Aim of the exercise:
Go through the entries below and copy each line containing the word "worth".

Input data:
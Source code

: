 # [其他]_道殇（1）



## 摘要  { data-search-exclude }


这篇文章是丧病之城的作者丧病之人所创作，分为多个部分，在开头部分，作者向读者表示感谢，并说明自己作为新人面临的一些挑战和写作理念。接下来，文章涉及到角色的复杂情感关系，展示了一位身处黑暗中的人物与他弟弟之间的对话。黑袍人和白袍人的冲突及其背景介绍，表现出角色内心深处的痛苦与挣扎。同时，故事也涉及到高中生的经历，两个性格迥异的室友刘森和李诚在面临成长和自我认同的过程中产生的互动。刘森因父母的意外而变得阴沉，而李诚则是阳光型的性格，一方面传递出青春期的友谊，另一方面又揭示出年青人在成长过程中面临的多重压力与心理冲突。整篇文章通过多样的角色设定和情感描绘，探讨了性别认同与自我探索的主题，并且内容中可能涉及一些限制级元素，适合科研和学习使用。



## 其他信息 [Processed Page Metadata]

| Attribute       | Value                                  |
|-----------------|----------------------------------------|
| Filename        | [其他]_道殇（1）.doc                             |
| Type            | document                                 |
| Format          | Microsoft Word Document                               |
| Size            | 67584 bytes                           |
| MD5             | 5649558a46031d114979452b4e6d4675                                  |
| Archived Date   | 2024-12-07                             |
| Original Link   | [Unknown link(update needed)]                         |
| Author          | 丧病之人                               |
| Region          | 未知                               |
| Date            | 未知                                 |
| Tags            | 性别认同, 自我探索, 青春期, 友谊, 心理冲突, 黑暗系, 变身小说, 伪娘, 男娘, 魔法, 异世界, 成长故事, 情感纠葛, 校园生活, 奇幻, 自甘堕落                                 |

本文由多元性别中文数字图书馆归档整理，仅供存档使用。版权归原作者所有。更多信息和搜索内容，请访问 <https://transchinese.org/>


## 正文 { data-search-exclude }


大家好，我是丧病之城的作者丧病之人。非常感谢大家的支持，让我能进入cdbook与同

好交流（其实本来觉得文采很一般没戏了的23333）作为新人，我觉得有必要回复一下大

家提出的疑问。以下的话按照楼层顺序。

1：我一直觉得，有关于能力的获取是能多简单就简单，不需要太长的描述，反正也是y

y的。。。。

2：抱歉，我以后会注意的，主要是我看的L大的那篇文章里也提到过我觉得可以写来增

--

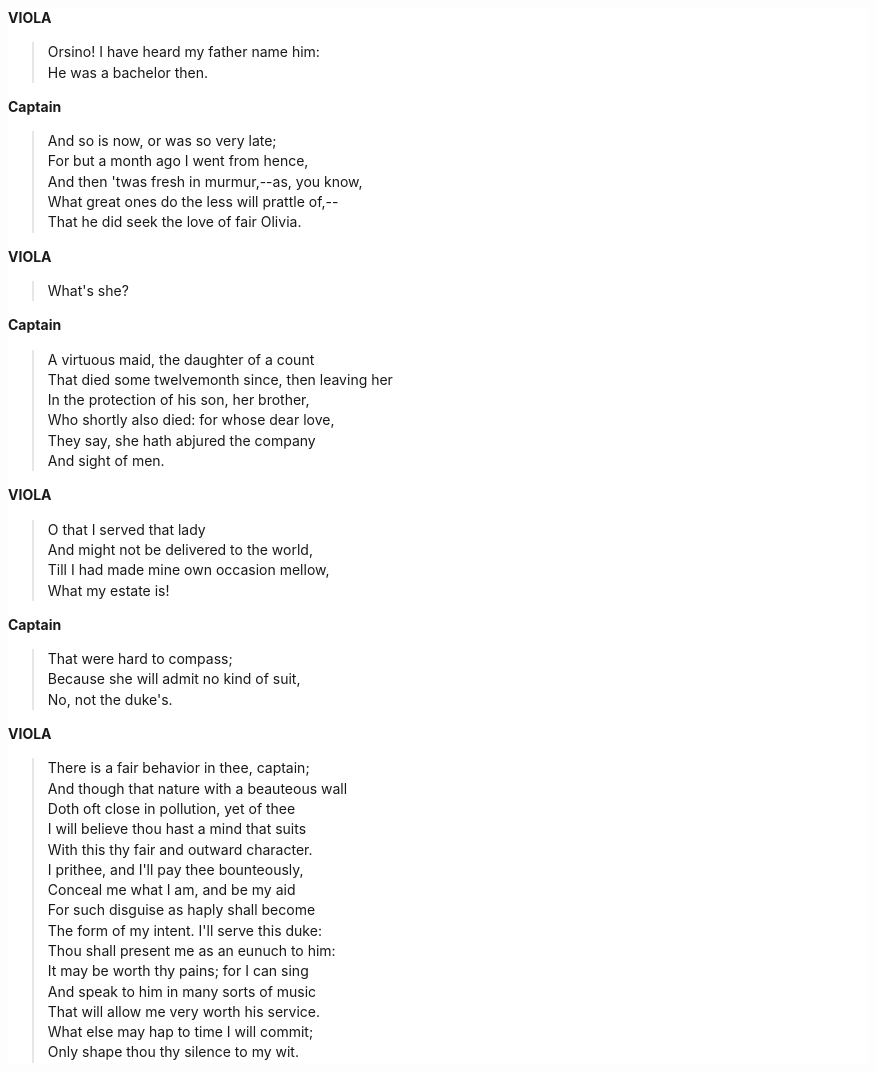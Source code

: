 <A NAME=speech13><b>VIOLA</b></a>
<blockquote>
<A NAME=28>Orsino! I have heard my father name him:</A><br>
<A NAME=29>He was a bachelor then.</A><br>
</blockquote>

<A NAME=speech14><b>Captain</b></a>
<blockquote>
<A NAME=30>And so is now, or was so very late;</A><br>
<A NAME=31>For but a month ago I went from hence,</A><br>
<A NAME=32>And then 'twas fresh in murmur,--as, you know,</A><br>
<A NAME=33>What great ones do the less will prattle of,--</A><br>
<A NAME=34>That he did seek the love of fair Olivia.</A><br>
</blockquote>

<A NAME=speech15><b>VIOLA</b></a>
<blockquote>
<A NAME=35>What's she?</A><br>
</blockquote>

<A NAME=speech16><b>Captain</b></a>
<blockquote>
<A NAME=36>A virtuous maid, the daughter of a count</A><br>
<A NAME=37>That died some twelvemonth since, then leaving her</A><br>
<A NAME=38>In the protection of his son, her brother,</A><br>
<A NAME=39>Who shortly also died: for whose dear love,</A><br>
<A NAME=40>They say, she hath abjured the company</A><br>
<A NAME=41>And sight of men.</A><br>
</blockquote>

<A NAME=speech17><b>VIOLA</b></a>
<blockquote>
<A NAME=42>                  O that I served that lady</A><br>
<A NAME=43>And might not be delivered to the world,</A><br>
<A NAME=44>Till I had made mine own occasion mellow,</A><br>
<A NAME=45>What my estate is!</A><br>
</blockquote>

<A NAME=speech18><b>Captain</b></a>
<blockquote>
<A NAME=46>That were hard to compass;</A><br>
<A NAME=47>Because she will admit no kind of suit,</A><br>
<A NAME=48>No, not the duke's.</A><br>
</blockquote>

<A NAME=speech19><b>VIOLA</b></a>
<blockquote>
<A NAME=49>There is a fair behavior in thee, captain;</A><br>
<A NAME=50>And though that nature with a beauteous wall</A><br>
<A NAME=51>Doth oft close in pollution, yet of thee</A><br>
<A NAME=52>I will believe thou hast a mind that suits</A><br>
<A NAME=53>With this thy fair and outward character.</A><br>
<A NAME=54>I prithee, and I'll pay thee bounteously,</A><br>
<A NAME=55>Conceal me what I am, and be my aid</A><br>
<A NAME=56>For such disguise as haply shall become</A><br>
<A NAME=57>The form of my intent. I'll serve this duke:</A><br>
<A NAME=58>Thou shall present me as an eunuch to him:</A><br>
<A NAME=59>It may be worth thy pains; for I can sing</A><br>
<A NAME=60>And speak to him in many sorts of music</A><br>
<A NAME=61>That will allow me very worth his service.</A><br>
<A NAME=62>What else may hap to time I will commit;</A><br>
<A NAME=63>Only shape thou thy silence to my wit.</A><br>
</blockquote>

Answer area:
<A NAME=59>It may be worth thy pains; for I can sing</A><br>
<A NAME=61>That will allow me very worth his service.</A><br>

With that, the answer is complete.